> [MATERIAL PROVIDED]:
::::::

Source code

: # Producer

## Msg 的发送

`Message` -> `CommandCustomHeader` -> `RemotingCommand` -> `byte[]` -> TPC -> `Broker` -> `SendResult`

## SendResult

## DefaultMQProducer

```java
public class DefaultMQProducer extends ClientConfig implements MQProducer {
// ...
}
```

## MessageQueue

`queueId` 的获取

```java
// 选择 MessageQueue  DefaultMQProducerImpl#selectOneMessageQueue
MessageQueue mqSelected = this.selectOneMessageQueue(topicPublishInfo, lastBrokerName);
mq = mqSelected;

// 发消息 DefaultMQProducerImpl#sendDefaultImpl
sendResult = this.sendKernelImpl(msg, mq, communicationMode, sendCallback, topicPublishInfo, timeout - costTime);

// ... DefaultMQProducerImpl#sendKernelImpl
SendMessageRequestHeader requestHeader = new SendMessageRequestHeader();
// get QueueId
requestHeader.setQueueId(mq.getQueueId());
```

::::::

> [REQUIREMENT]: Copy the material above so that it matches line for line.

> [SOLUTION BELOW]:
Source code

: # Producer

## Msg 的发送

`Message` -> `CommandCustomHeader` -> `RemotingCommand` -> `byte[]` -> TPC -> `Broker` -> `SendResult`

## SendResult

## DefaultMQProducer

```java
public class DefaultMQProducer extends ClientConfig implements MQProducer {
// ...
}
```

## MessageQueue

`queueId` 的获取

```java
// 选择 MessageQueue  DefaultMQProducerImpl#selectOneMessageQueue
MessageQueue mqSelected = this.selectOneMessageQueue(topicPublishInfo, lastBrokerName);
mq = mqSelected;

// 发消息 DefaultMQProducerImpl#sendDefaultImpl
sendResult = this.sendKernelImpl(msg, mq, communicationMode, sendCallback, topicPublishInfo, timeout - costTime);

// ... DefaultMQProducerImpl#sendKernelImpl
SendMessageRequestHeader requestHeader = new SendMessageRequestHeader();
// get QueueId
requestHeader.setQueueId(mq.getQueueId());
```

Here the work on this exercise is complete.